Monday, August 5, 2013

Going down the internet rabbit hole: The 1975
The most dangerous part of the internet? Other than the roving gangs of identity thieves, computer-destroying viruses, scheming Nigerian princes and eBay?
The wide range of different and seemingly endless rabbit holes you can easily find yourself stumbling down. Maybe for hours, maybe for forever.
For example, say you read an article about the Los Angeles Kings hockey team. That gets you thinking about former Flyer Jeff Carter. So you head over to Wikipedia to look at Carter’s career stats. While there, you notice Carter was drafted in 2003 with the 11th overall pick. Pretty good player for not being a top ten pick, you think to yourself. So you look up the results of the 2003 draft to see who went before Carter that year. You find out the 2003 draft is widely regarded as one of the two best draft years in the NHL’s history. Before you know it, an hour’s passed and you’re reading round by round through every player selected in 2003, just to amaze yourself with how deep it actually was.
Recently, I went spiraling down a rabbit hole so deep that it carried me beyond the gates of the internet and back into the real world. So yeah, what’s up Donnie Darko? Can your rabbit costume-wearing psycho-babble match that?
I didn’t think so.

Anyway, so a friend of a friend posted a link on Facebook to a video of Jimmy Eat World performing a cover of Taylor Swift’s “We Are Never Ever Getting Back Together” on “Conan.”
Being a big Jimmy Eat World fan and possibly an even bigger Taylor Swift fan, I had to watch. So I clicked on the link and enjoyed it. Not great, but certainly a serviceable cover.
Under the video was a collection of related links. I usually pay about as much attention to these as I did to any Spanish class I ever took. Which is to say somewhere near the level of: Hmm … yeah that’s interesting … Butterfly! Wow look at it go!
However, one of these related links caught my eye. I’d never heard of the artist, but the song was called “Chocolate.”

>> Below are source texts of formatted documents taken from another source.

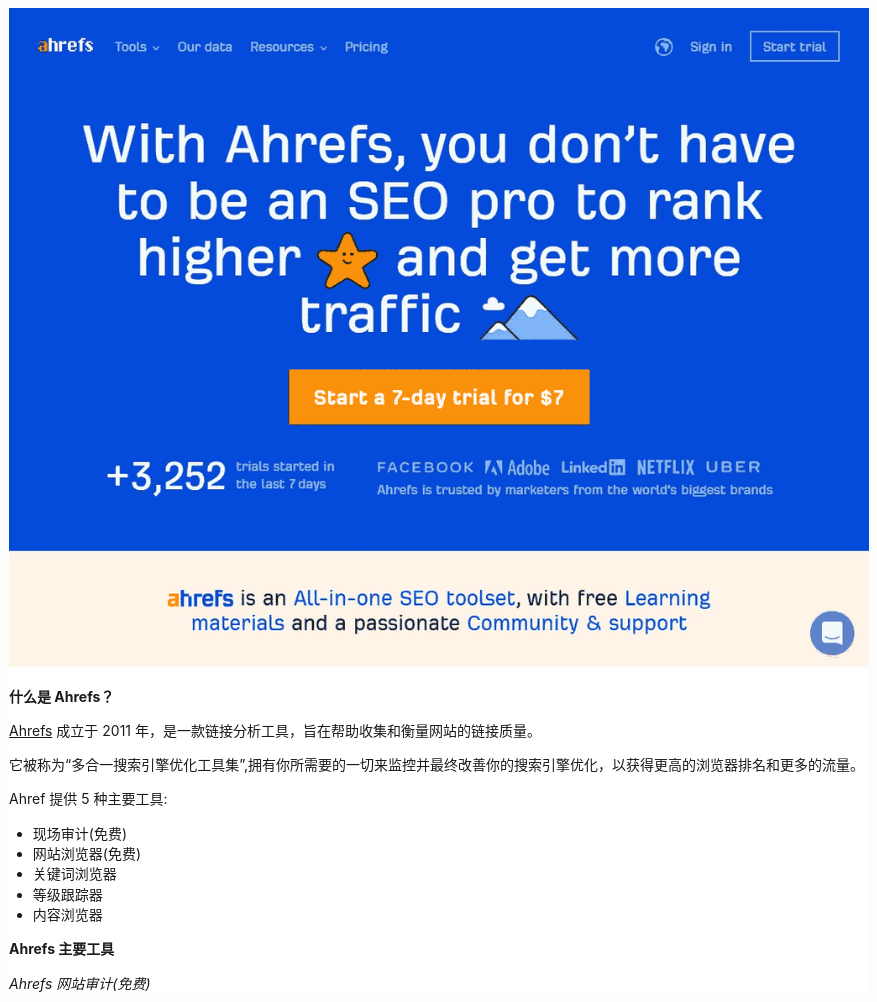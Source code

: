 ![](img/4457d60feb64dac4041935c9a4dc8a33.png)

**什么是 Ahrefs？**

[Ahrefs](https://ahrefs.com/) 成立于 2011 年，是一款链接分析工具，旨在帮助收集和衡量网站的链接质量。

它被称为“多合一搜索引擎优化工具集”,拥有你所需要的一切来监控并最终改善你的搜索引擎优化，以获得更高的浏览器排名和更多的流量。

Ahref 提供 5 种主要工具:

*   现场审计(免费)
*   网站浏览器(免费)
*   关键词浏览器
*   等级跟踪器
*   内容浏览器

**Ahrefs 主要工具**

*Ahrefs 网站审计(免费)*
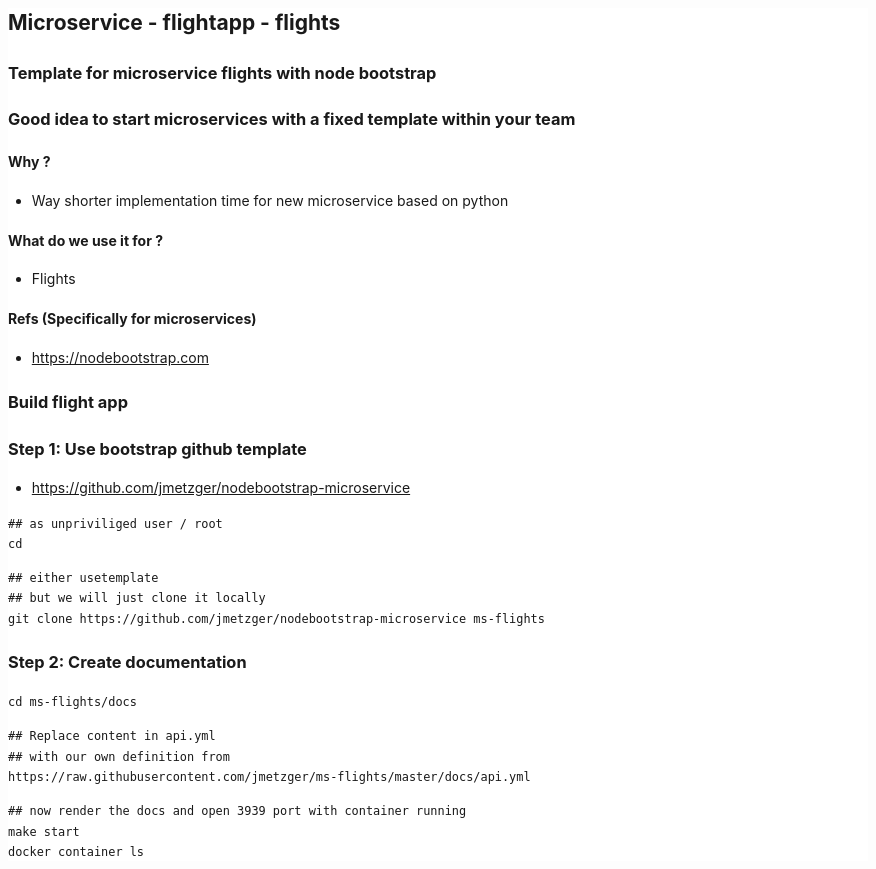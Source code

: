 ## Microservice - flightapp - flights

### Template for microservice flights with node bootstrap


### Good idea to start microservices with a fixed template within your team 

#### Why ?

  * Way shorter implementation time for new microservice based on python

#### What do we use it for ? 

  * Flights 

#### Refs (Specifically for microservices)

  * https://nodebootstrap.com

### Build flight app


### Step 1: Use bootstrap github template 

  * https://github.com/jmetzger/nodebootstrap-microservice

```
## as unpriviliged user / root
cd
```

```
## either usetemplate
## but we will just clone it locally
git clone https://github.com/jmetzger/nodebootstrap-microservice ms-flights
```

### Step 2: Create documentation 

```
cd ms-flights/docs
```

```
## Replace content in api.yml
## with our own definition from
https://raw.githubusercontent.com/jmetzger/ms-flights/master/docs/api.yml
```

```
## now render the docs and open 3939 port with container running
make start
docker container ls 
```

Now, having just watched a cover, I assumed this was another one, perhaps of Snow Patrol’s song “Chocolate,” a song which I’ve loved for many years.
Intrigued by the prospect of someone putting their own spin on such a classic, I put on my swim cap, high-tech goggles and space suit and dove in.
Turns out, it wasn’t a cover at all, but an original song that also happened to be called “Chocolate,” this one by The 1975.
My first thought was to head elsewhere, but the heavily-accented, rapid fire, mostly mumbled vocals drew me in. I moved my mouse away from the “X” on the screen and with that my fate was sealed.
I came dangerously close to wearing out that digital video that day. Soon I worked my way through as much of The 1975’s catalog as was available online.
This process continued through the rest of the workweek, through a weekend and into a new week.
It was during one of these marathon sessions that I noticed the band was coming to my area to play a show, one that started at the ghastly hour of 10:30 at night. I know! They make a 10:30 at night now. Amazing.
The allure was too strong despite the dreadful time slot. Somewhere in the span of about a week, I went from having no knowledge of this band, to being a big enough fan to go see them live.
And I rarely go to shows. I don’t like standing, crowds, loud places, crowds, people, crowds of people, drunk people, crowds of drunk people. The list goes on.
Listen to The 1975 if you’ve got a free second. “Chocolate,” “Robbers,” “Ghosts,” “Me.” Those are just some of the highlights. They’re a synthy, moody alt-rock band from the U.K. so how could they not be cool?